→ **Material for this task**
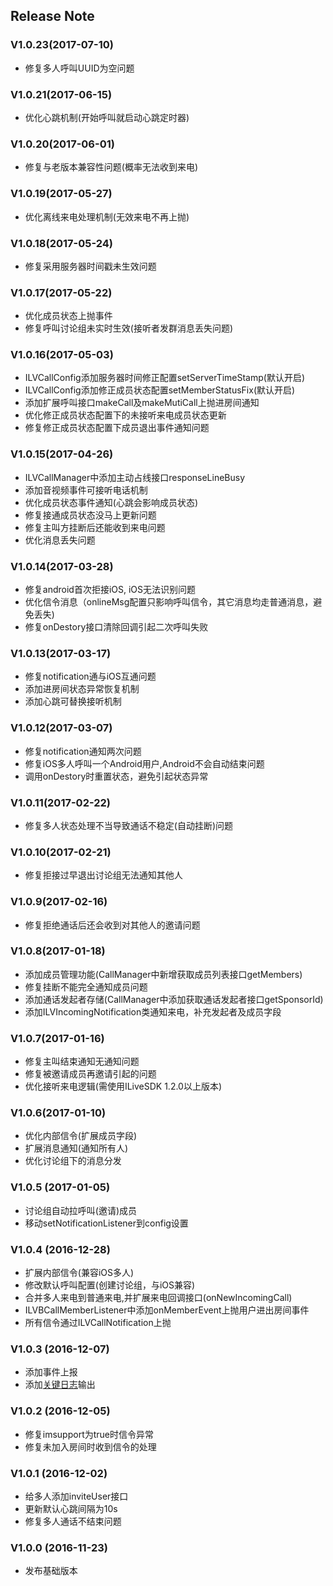 ﻿## Release Note

### V1.0.23(2017-07-10)
 - 修复多人呼叫UUID为空问题

### V1.0.21(2017-06-15)
 - 优化心跳机制(开始呼叫就启动心跳定时器)

### V1.0.20(2017-06-01)
 - 修复与老版本兼容性问题(概率无法收到来电)

### V1.0.19(2017-05-27)
 - 优化离线来电处理机制(无效来电不再上抛)

### V1.0.18(2017-05-24)
 - 修复采用服务器时间戳未生效问题
 
### V1.0.17(2017-05-22)
 - 优化成员状态上抛事件
 - 修复呼叫讨论组未实时生效(接听者发群消息丢失问题)

### V1.0.16(2017-05-03)
 - ILVCallConfig添加服务器时间修正配置setServerTimeStamp(默认开启)
 - ILVCallConfig添加修正成员状态配置setMemberStatusFix(默认开启)
 - 添加扩展呼叫接口makeCall及makeMutiCall上抛进房间通知
 - 优化修正成员状态配置下的未接听来电成员状态更新
 - 修复修正成员状态配置下成员退出事件通知问题

### V1.0.15(2017-04-26)
 - ILVCallManager中添加主动占线接口responseLineBusy
 - 添加音视频事件可接听电话机制
 - 优化成员状态事件通知(心跳会影响成员状态)
 - 修复接通成员状态没马上更新问题
 - 修复主叫方挂断后还能收到来电问题
 - 优化消息丢失问题

### V1.0.14(2017-03-28)
 - 修复android首次拒接iOS, iOS无法识别问题
 - 优化信令消息（onlineMsg配置只影响呼叫信令，其它消息均走普通消息，避免丢失)
 - 修复onDestory接口清除回调引起二次呼叫失败
 
### V1.0.13(2017-03-17)
 - 修复notification通与iOS互通问题
 - 添加进房间状态异常恢复机制
 - 添加心跳可替换接听机制
 
### V1.0.12(2017-03-07)
 - 修复notification通知两次问题
 - 修复iOS多人呼叫一个Android用户,Android不会自动结束问题
 - 调用onDestory时重置状态，避免引起状态异常
 
### V1.0.11(2017-02-22)
 - 修复多人状态处理不当导致通话不稳定(自动挂断)问题

### V1.0.10(2017-02-21)
 - 修复拒接过早退出讨论组无法通知其他人
 
### V1.0.9(2017-02-16)
 - 修复拒绝通话后还会收到对其他人的邀请问题

### V1.0.8(2017-01-18)
 - 添加成员管理功能(CallManager中新增获取成员列表接口getMembers)
 - 修复挂断不能完全通知成员问题
 - 添加通话发起者存储(CallManager中添加获取通话发起者接口getSponsorId)
 - 添加ILVIncomingNotification类通知来电，补充发起者及成员字段
 
### V1.0.7(2017-01-16)
 - 修复主叫结束通知无通知问题
 - 修复被邀请成员再邀请引起的问题
 - 优化接听来电逻辑(需使用ILiveSDK 1.2.0以上版本)
 
### V1.0.6(2017-01-10)
 - 优化内部信令(扩展成员字段)
 - 扩展消息通知(通知所有人)
 - 优化讨论组下的消息分发
 
### V1.0.5 (2017-01-05)
 - 讨论组自动拉呼叫(邀请)成员
 - 移动setNotificationListener到config设置

### V1.0.4 (2016-12-28)
 - 扩展内部信令(兼容iOS多人)
 - 修改默认呼叫配置(创建讨论组，与iOS兼容)
 - 合并多人来电到普通来电,并扩展来电回调接口(onNewIncomingCall)
 - ILVBCallMemberListener中添加onMemberEvent上抛用户进出房间事件
 - 所有信令通过ILVCallNotification上抛
 
### V1.0.3 (2016-12-07)
- 添加事件上报
- 添加[关键日志](./mainlog.md)输出
 
### V1.0.2 (2016-12-05)
- 修复imsupport为true时信令异常
- 修复未加入房间时收到信令的处理

### V1.0.1 (2016-12-02)
- 给多人添加inviteUser接口
- 更新默认心跳间隔为10s
- 修复多人通话不结束问题

### V1.0.0 (2016-11-23)
- 发布基础版本
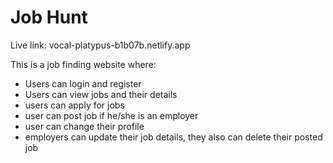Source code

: # Job Hunt

Live link: vocal-platypus-b1b07b.netlify.app

This is a job finding website where:

- Users can login and register
- Users can view jobs and their details
- users can apply for jobs
- user can post job if he/she is an employer
- user can change their profile
- employers can update their job details, they also can delete their posted job
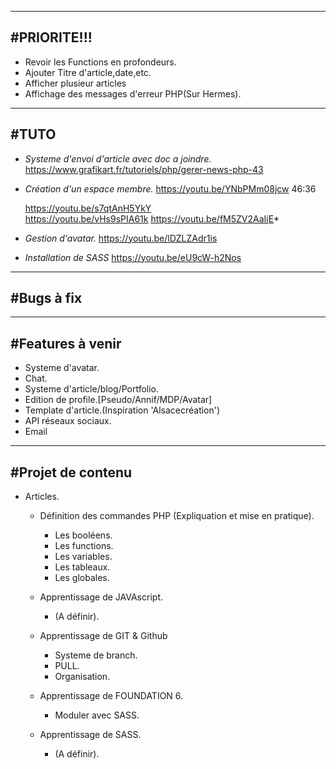 --------------------------------------------------------------------------------
#PRIORITE!!!    
--------------------------------------------------------------------------------

 - Revoir les Functions en profondeurs.
 - Ajouter Titre d'article,date,etc.
 - Afficher plusieur articles
 - Affichage des messages d'erreur PHP(Sur Hermes).
--------------------------------------------------------------------------------
#TUTO
--------------------------------------------------------------------------------

- *Systeme d'envoi d'article avec doc a joindre.*
    https://www.grafikart.fr/tutoriels/php/gerer-news-php-43

- *Création d'un espace membre.*
    https://youtu.be/YNbPMm08jcw 46:36

    https://youtu.be/s7qtAnH5YkY      
    https://youtu.be/vHs9sPIA61k
    https://youtu.be/fM5ZV2AaIjE*

- *Gestion d'avatar.*
    https://youtu.be/lDZLZAdr1is

- *Installation de SASS*
    https://youtu.be/eU9cW-h2Nos


--------------------------------------------------------------------------------
#Bugs à fix
--------------------------------------------------------------------------------

--------------------------------------------------------------------------------
#Features à venir
--------------------------------------------------------------------------------

- Systeme d'avatar.
- Chat.
- Systeme d'article/blog/Portfolio.
- Edition de profile.[Pseudo/Annif/MDP/Avatar]
- Template d'article.(Inspiration 'Alsacecréation')
- API réseaux sociaux.
- Email

--------------------------------------------------------------------------------
#Projet de contenu
--------------------------------------------------------------------------------

- Articles.

    - Définition des commandes PHP (Expliquation et mise en pratique).
        - Les booléens.
        - Les functions.
        - Les variables.
        - Les tableaux.
        - Les globales.

    - Apprentissage de JAVAscript.
        - (A définir).

    - Apprentissage de GIT & Github
        - Systeme de branch.
        - PULL.
        - Organisation.

    - Apprentissage de FOUNDATION 6.
        - Moduler avec SASS.

    - Apprentissage de SASS.
        - (A définir).

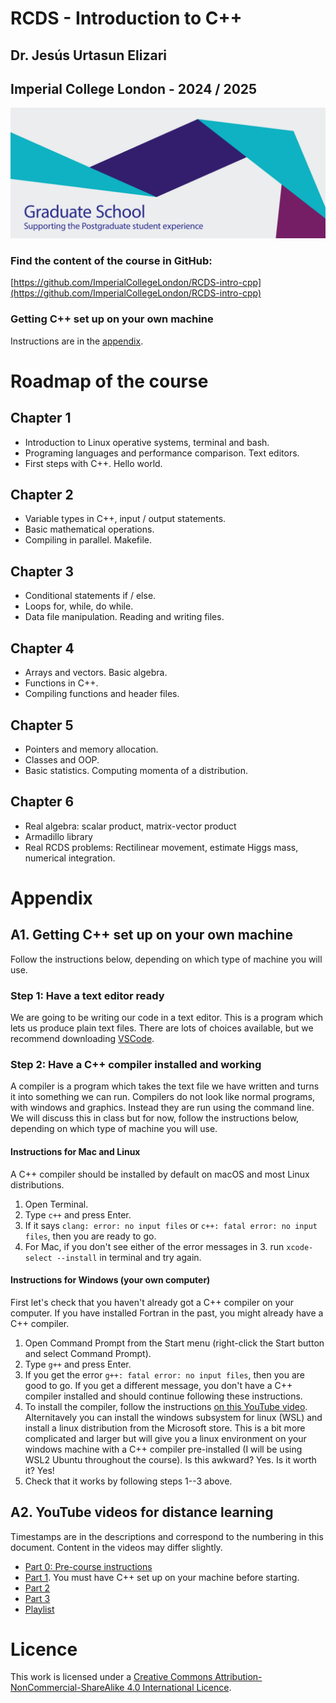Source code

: # RCDS - Introduction to C++

## Dr. Jesús Urtasun Elizari

## Imperial College London - 2024 / 2025

<img src="/readme-images/grad-school-logo.png">

### Find the content of the course in GitHub:
[https://github.com/ImperialCollegeLondon/RCDS-intro-cpp](https://github.com/ImperialCollegeLondon/RCDS-intro-cpp)

### Getting C++ set up on your own machine
Instructions are in the [appendix](#appendix).

# Roadmap of the course

## Chapter 1

- Introduction to Linux operative systems, terminal and bash.
- Programing languages and performance comparison. Text editors.
- First steps with C++. Hello world.

## Chapter 2

- Variable types in C++, input / output statements.
- Basic mathematical operations.
- Compiling in parallel. Makefile.

## Chapter 3

- Conditional statements if / else.
- Loops for, while, do while.
- Data file manipulation. Reading and writing files.

## Chapter 4

- Arrays and vectors. Basic algebra.
- Functions in C++.
- Compiling functions and header files.

## Chapter 5

- Pointers and memory allocation.
- Classes and OOP.
- Basic statistics. Computing momenta of a distribution.

## Chapter 6

- Real algebra: scalar product, matrix-vector product
- Armadillo library
- Real RCDS problems: Rectilinear movement, estimate Higgs mass, numerical integration.

# Appendix

## A1. Getting C++ set up on your own machine
Follow the instructions below, depending on which type of machine you will use.

### Step 1: Have a text editor ready
We are going to be writing our code in a text editor. This is a program which lets us produce plain text files. There are lots of choices available, but we recommend downloading [VSCode](https://code.visualstudio.com/).

### Step 2: Have a C++ compiler installed and working
A compiler is a program which takes the text file we have written and turns it into something we can run. Compilers do not look like normal programs, with windows and graphics. Instead they are run using the command line. We will discuss this in class but for now, follow the instructions below, depending on which type of machine you will use.

#### Instructions for Mac and Linux
A C++ compiler should be installed by default on macOS and most Linux distributions.

1. Open Terminal.
2. Type `c++` and press Enter.
3. If it says `clang: error: no input files` or `c++: fatal error: no input files`, then you are ready to go.
4. For Mac, if you don't see either of the error messages in 3. run `xcode-select --install` in terminal and try again.

#### Instructions for Windows (your own computer)
First let's check that you haven't already got a C++ compiler on your computer. If you have installed Fortran in the past, you might already have a C++ compiler.

1. Open Command Prompt from the Start menu (right-click the Start button and select Command Prompt).
2. Type `g++` and press Enter.
3. If you get the error `g++: fatal error: no input files`, then you are good to go. If you get a different message, you don't have a C++ compiler installed and should continue following these instructions.
4. To install the compiler, follow the instructions [on this YouTube video](https://www.youtube.com/watch?v=jfVqzNU3gPg).  Alternitavely you can install the windows subsystem for linux (WSL) and install a linux distribution from the Microsoft store. This is a bit more complicated and larger but will give you a linux environment on your windows machine with a C++ compiler pre-installed (I will be using WSL2 Ubuntu throughout the course). Is this awkward? Yes. Is it worth it? Yes!
5. Check that it works by following steps 1--3 above.


## A2. YouTube videos for distance learning
Timestamps are in the descriptions and correspond to the numbering in this document. Content in the videos may differ slightly. 
* [Part 0: Pre-course instructions](https://www.youtube.com/watch?v=fk4msOijTtU)
* [Part 1](https://youtu.be/wGOPWMY80lw). You must have C++ set up on your machine before starting.
* [Part 2](https://www.youtube.com/watch?v=4xHiVH4_XGo)
* [Part 3](https://www.youtube.com/watch?v=qCHm1EjD-JI)
* [Playlist](https://www.youtube.com/playlist?list=PLcRp2oAQBugtTRlYYarxVyrtwDHS5Mtiw)

# Licence
This work is licensed under a [Creative Commons Attribution-NonCommercial-ShareAlike 4.0 International Licence](http://creativecommons.org/licenses/by-nc-sa/4.0/).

→ **Exercise goal**
Referring to the material above, set down exactly the lines between the line with "- Variable types" and the line with "3. If it says", inclusive, and no other lines.

→ **Finished exercise**
- Variable types in C++, input / output statements.
- Basic mathematical operations.
- Compiling in parallel. Makefile.

## Chapter 3

- Conditional statements if / else.
- Loops for, while, do while.
- Data file manipulation. Reading and writing files.

## Chapter 4

- Arrays and vectors. Basic algebra.
- Functions in C++.
- Compiling functions and header files.

## Chapter 5

- Pointers and memory allocation.
- Classes and OOP.
- Basic statistics. Computing momenta of a distribution.

## Chapter 6

- Real algebra: scalar product, matrix-vector product
- Armadillo library
- Real RCDS problems: Rectilinear movement, estimate Higgs mass, numerical integration.

# Appendix

## A1. Getting C++ set up on your own machine
Follow the instructions below, depending on which type of machine you will use.

### Step 1: Have a text editor ready
We are going to be writing our code in a text editor. This is a program which lets us produce plain text files. There are lots of choices available, but we recommend downloading [VSCode](https://code.visualstudio.com/).

### Step 2: Have a C++ compiler installed and working
A compiler is a program which takes the text file we have written and turns it into something we can run. Compilers do not look like normal programs, with windows and graphics. Instead they are run using the command line. We will discuss this in class but for now, follow the instructions below, depending on which type of machine you will use.

#### Instructions for Mac and Linux
A C++ compiler should be installed by default on macOS and most Linux distributions.

1. Open Terminal.
2. Type `c++` and press Enter.
3. If it says `clang: error: no input files` or `c++: fatal error: no input files`, then you are ready to go.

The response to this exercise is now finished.